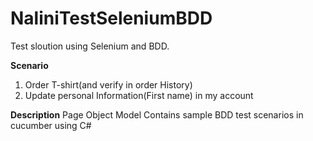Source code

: # NaliniTestSeleniumBDD
Test sloution using Selenium and BDD.

**Scenario**
1. Order T-shirt(and verify in order History)
2. Update personal Information(First name) in my account

**Description**
Page Object Model Contains sample BDD test scenarios in cucumber using C# 
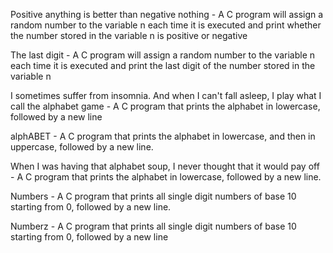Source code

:  Positive anything is better than negative nothing - A C  program will assign a random number to the variable n each time it is executed and print whether the number stored in the variable n is positive or negative

The last digit -  A C program will assign a random number to the variable n each time it is executed and print the last digit of the number stored in the variable n

I sometimes suffer from insomnia. And when I can't fall asleep, I play what I call the alphabet game - A C program that prints the alphabet in lowercase, followed by a new line

alphABET - A C program that prints the alphabet in lowercase, and then in uppercase, followed by a new line.

When I was having that alphabet soup, I never thought that it would pay off - A C program that prints the alphabet in lowercase, followed by a new line.

Numbers - A C program that prints all single digit numbers of base 10 starting from 0, followed by a new line.

Numberz - A C program that prints all single digit numbers of base 10 starting from 0, followed by a new line
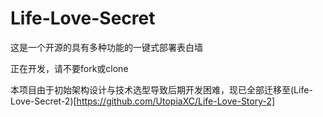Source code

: # Life-Love-Secret
这是一个开源的具有多种功能的一键式部署表白墙

正在开发，请不要fork或clone

本项目由于初始架构设计与技术选型导致后期开发困难，现已全部迁移至(Life-Love-Secret-2)[https://github.com/UtopiaXC/Life-Love-Story-2]
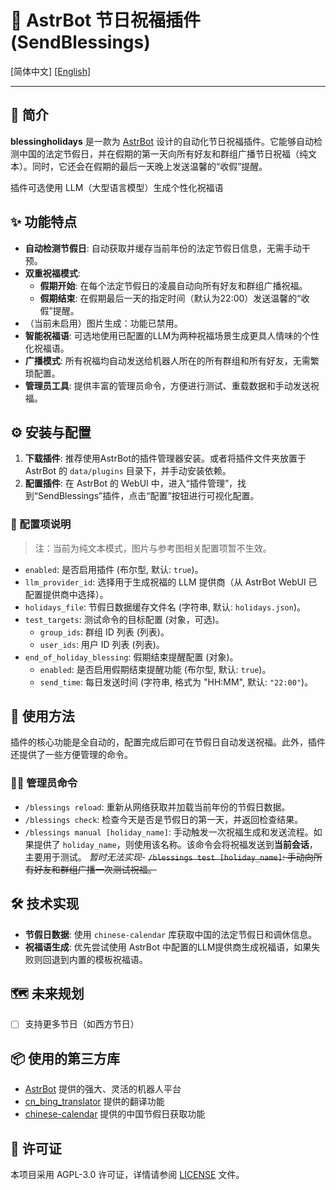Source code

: # 🤖 AstrBot 节日祝福插件 (SendBlessings)

[简体中文] [[English]](./README_en.md)

---

## 📖 简介

**blessingholidays** 是一款为 [AstrBot](https://github.com/AstrBotDevs/AstrBot) 设计的自动化节日祝福插件。它能够自动检测中国的法定节假日，并在假期的第一天向所有好友和群组广播节日祝福（纯文本）。同时，它还会在假期的最后一天晚上发送温馨的“收假”提醒。

插件可选使用 LLM（大型语言模型）生成个性化祝福语

## ✨ 功能特点

-   **自动检测节假日**: 自动获取并缓存当前年份的法定节假日信息，无需手动干预。
-   **双重祝福模式**:
    -   **假期开始**: 在每个法定节假日的凌晨自动向所有好友和群组广播祝福。
    -   **假期结束**: 在假期最后一天的指定时间（默认为22:00）发送温馨的“收假”提醒。
-   （当前未启用）图片生成：功能已禁用。
-   **智能祝福语**: 可选地使用已配置的LLM为两种祝福场景生成更具人情味的个性化祝福语。
-   **广播模式**: 所有祝福均自动发送给机器人所在的所有群组和所有好友，无需繁琐配置。
-   **管理员工具**: 提供丰富的管理员命令，方便进行测试、重载数据和手动发送祝福。

## ⚙️ 安装与配置

1. **下载插件**: 推荐使用AstrBot的插件管理器安装。或者将插件文件夹放置于 AstrBot 的 `data/plugins` 目录下，并手动安装依赖。
2. **配置插件**: 在 AstrBot 的 WebUI 中，进入“插件管理”，找到“SendBlessings”插件，点击“配置”按钮进行可视化配置。

### 🔧 配置项说明

> 注：当前为纯文本模式，图片与参考图相关配置项暂不生效。

-   `enabled`: 是否启用插件 (布尔型, 默认: `true`)。
-   `llm_provider_id`: 选择用于生成祝福的 LLM 提供商（从 AstrBot WebUI 已配置提供商中选择）。
-   `holidays_file`: 节假日数据缓存文件名 (字符串, 默认: `holidays.json`)。
-   `test_targets`: 测试命令的目标配置 (对象，可选)。
    -   `group_ids`: 群组 ID 列表 (列表)。
    -   `user_ids`: 用户 ID 列表 (列表)。
-   `end_of_holiday_blessing`: 假期结束提醒配置 (对象)。
    -   `enabled`: 是否启用假期结束提醒功能 (布尔型, 默认: `true`)。
    -   `send_time`: 每日发送时间 (字符串, 格式为 "HH:MM", 默认: `"22:00"`)。

## 🚀 使用方法

插件的核心功能是全自动的，配置完成后即可在节假日自动发送祝福。此外，插件还提供了一些方便管理的命令。

### 👨‍💻 管理员命令

-   `/blessings reload`: 重新从网络获取并加载当前年份的节假日数据。
-   `/blessings check`: 检查今天是否是节假日的第一天，并返回检查结果。
-   `/blessings manual [holiday_name]`: 手动触发一次祝福生成和发送流程。如果提供了 `holiday_name`，则使用该名称。该命令会将祝福发送到**当前会话**，主要用于测试。
*暂时无法实现*-   ~~`/blessings test [holiday_name]`: 手动向所有好友和群组广播一次测试祝福。~~


## 🛠️ 技术实现

-   **节假日数据**: 使用 `chinese-calendar` 库获取中国的法定节假日和调休信息。
-   **祝福语生成**: 优先尝试使用 AstrBot 中配置的LLM提供商生成祝福语，如果失败则回退到内置的模板祝福语。

## 🗺️ 未来规划
- [ ] 支持更多节日（如西方节日）

## 📦 使用的第三方库
- [AstrBot](https://github.com/AstrBotDevs/AstrBot) 提供的强大、灵活的机器人平台
- [cn_bing_translator](https://github.com/minibear2021/cn_bing_translator) 提供的翻译功能
- [chinese-calendar](https://github.com/LKI/chinese-calendar) 提供的中国节假日获取功能

## 📄 许可证
本项目采用 AGPL-3.0 许可证，详情请参阅 [LICENSE](https://github.com/xiaoxi68/astrbot_plugin_blessingholidays?tab=AGPL-3.0-1-ov-file#readme) 文件。
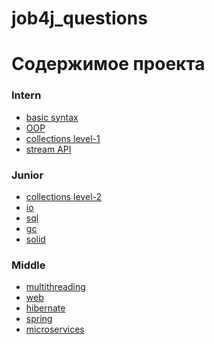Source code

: # job4j_questions


<h1>Содержимое проекта</h1>
<h3>Intern</h3>
    <ul>
        <li><a href="https://github.com/nikisha-script/job4j_questions/blob/master/intern/base.md">basic syntax</a></li>
        <li><a href="#">OOP</a></li>
        <li><a href="https://github.com/nikisha-scipt/job4j_questions/blob/master/intern/CollectionLite.md">collections level-1 </a></li>
        <li><a href="#">stream API</a></li>
    </ul>
<h3>Junior</h3>
    <ul>
        <li><a href="https://github.com/nikisha-scipt/job4j_questions/blob/master/junior/CollectionPro.md#collections-pro">collections level-2 </a></li>
        <li><a href="https://github.com/nikisha-script/job4j_questions/blob/master/junior/io.md">io</a></li>
        <li><a href="https://github.com/nikisha-script/job4j_questions/blob/master/junior/sql.md">sql</a></li>
        <li><a href="https://github.com/nikisha-script/job4j_questions/blob/master/junior/gc.md">gc</a></li>
        <li><a href="https://github.com/nikisha-script/job4j_questions/blob/master/junior/solid.md">solid</a></li>
    </ul>
<h3>Middle</h3>
    <ul>
        <li><a href="#">multithreading</a></li>
        <li><a href="#">web</a></li>
        <li><a href="#">hibernate</a></li>
        <li><a href="#">spring</a></li>
        <li><a href="#">microservices</a></li>
    </ul>
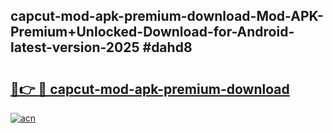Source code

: ## capcut-mod-apk-premium-download-Mod-APK-Premium+Unlocked-Download-for-Android-latest-version-2025 #dahd8

# <h2><a href="https://andorid.site?title=capcut-mod-apk-premium-download&ref=12M">🔗👉 🔴 capcut-mod-apk-premium-download</a></h2>

[![acn](https://github.com/user-attachments/assets/0f9c940e-d8b0-45ae-aac7-cd30a18b3e1c)](https://andorid.site?title=capcut-mod-apk-premium-download&ref=12M)

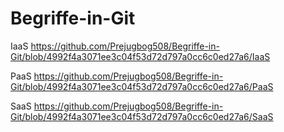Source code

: # Begriffe-in-Git

IaaS 
https://github.com/Prejugbog508/Begriffe-in-Git/blob/4992f4a3071ee3c04f53d72d797a0cc6c0ed27a6/IaaS

PaaS
https://github.com/Prejugbog508/Begriffe-in-Git/blob/4992f4a3071ee3c04f53d72d797a0cc6c0ed27a6/PaaS

SaaS
https://github.com/Prejugbog508/Begriffe-in-Git/blob/4992f4a3071ee3c04f53d72d797a0cc6c0ed27a6/SaaS


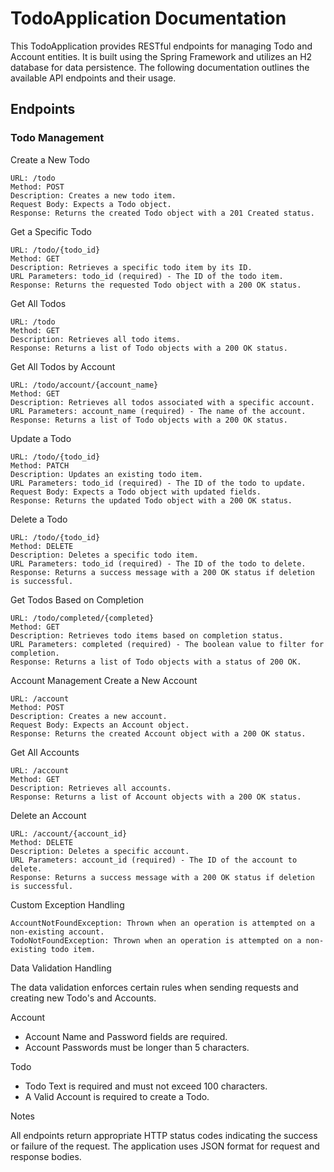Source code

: # TodoApplication Documentation

This TodoApplication provides RESTful endpoints for managing Todo and Account entities. It is built using the Spring Framework and utilizes an H2 database for data persistence. The following documentation outlines the available API endpoints and their usage.
## Endpoints
### Todo Management
Create a New Todo

    URL: /todo
    Method: POST
    Description: Creates a new todo item.
    Request Body: Expects a Todo object.
    Response: Returns the created Todo object with a 201 Created status.

Get a Specific Todo

    URL: /todo/{todo_id}
    Method: GET
    Description: Retrieves a specific todo item by its ID.
    URL Parameters: todo_id (required) - The ID of the todo item.
    Response: Returns the requested Todo object with a 200 OK status.

Get All Todos

    URL: /todo
    Method: GET
    Description: Retrieves all todo items.
    Response: Returns a list of Todo objects with a 200 OK status.

Get All Todos by Account

    URL: /todo/account/{account_name}
    Method: GET
    Description: Retrieves all todos associated with a specific account.
    URL Parameters: account_name (required) - The name of the account.
    Response: Returns a list of Todo objects with a 200 OK status.

Update a Todo

    URL: /todo/{todo_id}
    Method: PATCH
    Description: Updates an existing todo item.
    URL Parameters: todo_id (required) - The ID of the todo to update.
    Request Body: Expects a Todo object with updated fields.
    Response: Returns the updated Todo object with a 200 OK status.

Delete a Todo

    URL: /todo/{todo_id}
    Method: DELETE
    Description: Deletes a specific todo item.
    URL Parameters: todo_id (required) - The ID of the todo to delete.
    Response: Returns a success message with a 200 OK status if deletion is successful.

Get Todos Based on Completion

    URL: /todo/completed/{completed}
    Method: GET
    Description: Retrieves todo items based on completion status.
    URL Parameters: completed (required) - The boolean value to filter for completion.
    Response: Returns a list of Todo objects with a status of 200 OK.



Account Management
Create a New Account

    URL: /account
    Method: POST
    Description: Creates a new account.
    Request Body: Expects an Account object.
    Response: Returns the created Account object with a 200 OK status.

Get All Accounts

    URL: /account
    Method: GET
    Description: Retrieves all accounts.
    Response: Returns a list of Account objects with a 200 OK status.


Delete an Account

    URL: /account/{account_id}
    Method: DELETE
    Description: Deletes a specific account.
    URL Parameters: account_id (required) - The ID of the account to delete.
    Response: Returns a success message with a 200 OK status if deletion is successful.

Custom Exception Handling

    AccountNotFoundException: Thrown when an operation is attempted on a non-existing account.
    TodoNotFoundException: Thrown when an operation is attempted on a non-existing todo item.

Data Validation Handling

The data validation enforces certain rules when sending requests and creating new Todo's and Accounts.

Account
* Account Name and Password fields are required.
* Account Passwords must be longer than 5 characters.

Todo
* Todo Text is required and must not exceed 100 characters.
* A Valid Account is required to create a Todo. 

Notes

All endpoints return appropriate HTTP status codes indicating the success or failure of the request.
The application uses JSON format for request and response bodies.
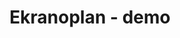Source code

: ---
layout: album
title: Ekranoplan - demo
description: demo
modified: 2015-01-06
tags: [doom, d-beat, sludge, germany]
comments: false
share: false
link: http://ekranoplandoomgrind.bandcamp.com/releases
albumid: 547498753
facebook: https://www.facebook.com/ekranoplanband
bandcamp: http://ekranoplandoomgrind.bandcamp.com/releases
myspace:
image:
  feature: content/ekranoplan/logo.jpg
---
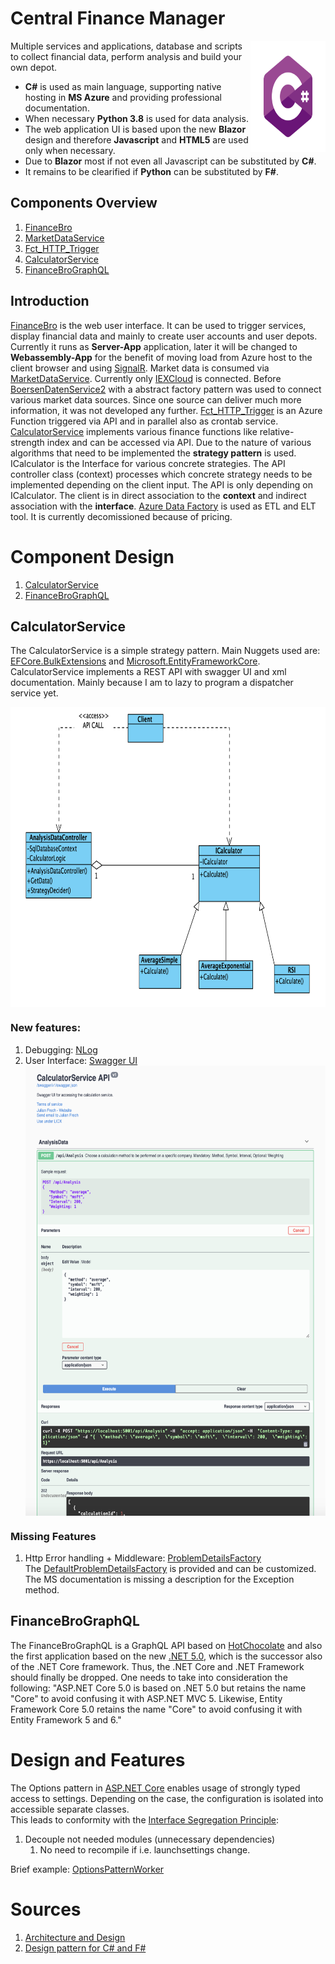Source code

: # Central Finance Manager

<img src="./images/C-Sharp-01.svg" align="right"
     alt="Size Limit logo by Anton Lovchikov" width="120" height="178">

Multiple services and applications, database and scripts to collect financial data, perform analysis and build your own depot.

* **C#** is used as main language, supporting native hosting in **MS Azure** and providing professional documentation.
* When necessary **Python 3.8** is used for data analysis.
* The web application UI is based upon the new **Blazor** design and therefore **Javascript** and **HTML5** are used only when necessary.
* Due to **Blazor** most if not even all Javascript can be substituted by **C#**.
* It remains to be clearified if **Python** can be substituted by **F#**.

## Components Overview

1. [FinanceBro](https://github.com/julian-frech/CodeExampleFB/tree/master/DOTNET/FinanceBro) 
2. [MarketDataService](https://github.com/julian-frech/CodeExampleFB/tree/master/DOTNET/MarketDataService) 
3. [Fct_HTTP_Trigger](https://github.com/julian-frech/CodeExampleFB/tree/master/DOTNET/Fct_HTTP_Trigger) 
4. [CalculatorService](https://github.com/julian-frech/CodeExampleFB/tree/NewReadMe/DOTNET/CalculatorService)
5. [FinanceBroGraphQL](https://github.com/julian-frech/CodeExampleFB/tree/master/DOTNET/FinanceBroGraphQL)

## Introduction

[FinanceBro](https://github.com/julian-frech/CodeExampleFB/tree/master/DOTNET/FinanceBro) is the web user interface. It can be used to trigger services, display financial data and mainly to create user accounts and user depots. Currently it runs as **Server-App** application, later it will be changed to **Webassembly-App** for the benefit of moving load from Azure host to the client browser and using [SignalR](https://docs.microsoft.com/de-de/aspnet/core/tutorials/signalr-blazor-webassembly?view=aspnetcore-3.1&tabs=visual-studio-mac).
Market data is consumed via [MarketDataService](https://github.com/julian-frech/CodeExampleFB/tree/master/DOTNET/MarketDataService). Currently only [IEXCloud](https://iexcloud.io) is connected.  Before [BoersenDatenService2](https://github.com/julian-frech/CodeExampleFB/tree/NewReadMe/DOTNET/BoersenDatenService2/BoersenDatenService1) with a abstract factory pattern was used to connect various market data sources. Since one source can deliver much more information, it was not developed any further. [Fct_HTTP_Trigger](https://github.com/julian-frech/CodeExampleFB/tree/master/DOTNET/Fct_HTTP_Trigger) is an Azure Function triggered via API and in parallel also as crontab service.  
[CalculatorService](https://github.com/julian-frech/CodeExampleFB/tree/NewReadMe/DOTNET/CalculatorService) implements various finance functions like relative-strength index and can be accessed via API. Due to the nature of various algorithms that need to be implemented the **strategy pattern** is used. ICalculator is the Interface for various concrete strategies. The API controller class (context) processes which concrete strategy needs to be implemented depending on the client input. The API is only depending on ICalculator. The client is in direct association to the **context** and indirect association with the **interface**. 
[Azure Data Factory](https://azure.microsoft.com/de-de/services/data-factory/) is used as ETL and ELT tool. It is currently decomissioned because of pricing. 

# Component Design

1. [CalculatorService](https://github.com/julian-frech/CodeExampleFB#calculatorservice)
2. [FinanceBroGraphQL](https://github.com/julian-frech/CodeExampleFB#financebrographql)

## CalculatorService

The CalculatorService is a simple strategy pattern. Main Nuggets used are: 
[EFCore.BulkExtensions](https://github.com/borisdj/EFCore.BulkExtensions) and [Microsoft.EntityFrameworkCore](https://www.nuget.org/packages/Microsoft.EntityFrameworkCore). CalculatorService implements a REST API with swagger UI and xml documentation. Mainly because I am to lazy to program a dispatcher service yet.

<img src="./images/CalculatorServiceUML.png" align="center"
     alt="Strategy pattern: CalculatorService" width="720" height="480">

### New features: 

1. Debugging: [NLog](https://nlog-project.org)
2. User Interface: [Swagger UI](https://docs.microsoft.com/de-de/aspnet/core/tutorials/getting-started-with-swashbuckle?view=aspnetcore-3.1&tabs=visual-studio-mac)<br />
<img src="./images/CalculatorServiceSwaggerApi.png" align="center"
     alt="Strategy pattern: CalculatorService" width="480" height="720">

### Missing Features
1. Http Error handling + Middleware: [ProblemDetailsFactory](https://docs.microsoft.com/en-us/aspnet/core/web-api/handle-errors?view=aspnetcore-3.1#client-error-response)<br />
The [DefaultProblemDetailsFactory](https://github.com/dotnet/aspnetcore/blob/master/src/Mvc/Mvc.Core/src/Infrastructure/DefaultProblemDetailsFactory.cs) is provided and can be customized. The MS documentation is missing a description for the Exception method.


## FinanceBroGraphQL
The FinanceBroGraphQL is a GraphQL API based on [HotChocolate](https://github.com/ChilliCream/hotchocolate) and also the first application based on the new [.NET 5.0](https://docs.microsoft.com/en-us/dotnet/core/dotnet-five), which is the successor also of the .NET Core framework. Thus, the .NET Core and .NET Framework should finally be dropped. One needs to take into consideration the following: "ASP.NET Core 5.0 is based on .NET 5.0 but retains the name "Core" to avoid confusing it with ASP.NET MVC 5. Likewise, Entity Framework Core 5.0 retains the name "Core" to avoid confusing it with Entity Framework 5 and 6."

# Design and Features

The Options pattern in [ASP.NET Core](https://docs.microsoft.com/en-us/aspnet/core/fundamentals/configuration/options?view=aspnetcore-3.1) enables usage of strongly typed access to settings. Depending on the case, the configuration is isolated into accessible separate classes.  
This leads to conformity with the [Interface Segregation Principle](https://docs.microsoft.com/en-us/dotnet/architecture/modern-web-apps-azure/architectural-principles#encapsulation): 
1. Decouple not needed modules (unnecessary dependencies)
     1. No need to recompile if i.e. launchsettings change.

Brief example: [OptionsPatternWorker](https://github.com/julian-frech/CodeExampleFB/tree/master/DOTNET/OptionsPatternWorker) 


# Sources

1. [Architecture and Design](https://www.amazon.de/gp/product/395845724X/ref=ppx_yo_dt_b_asin_title_o07_s00?ie=UTF8&psc=1)
2. [Design pattern for C# and F#](https://www.amazon.de/gp/product/148424365X/ref=ppx_yo_dt_b_asin_title_o05_s00?ie=UTF8&psc=1)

# # # #

TASK DIRECTIONS — How many lines of the entries above include the word "existing"? Reply with the number alone.

OUTPUT FOR THIS TASK — 3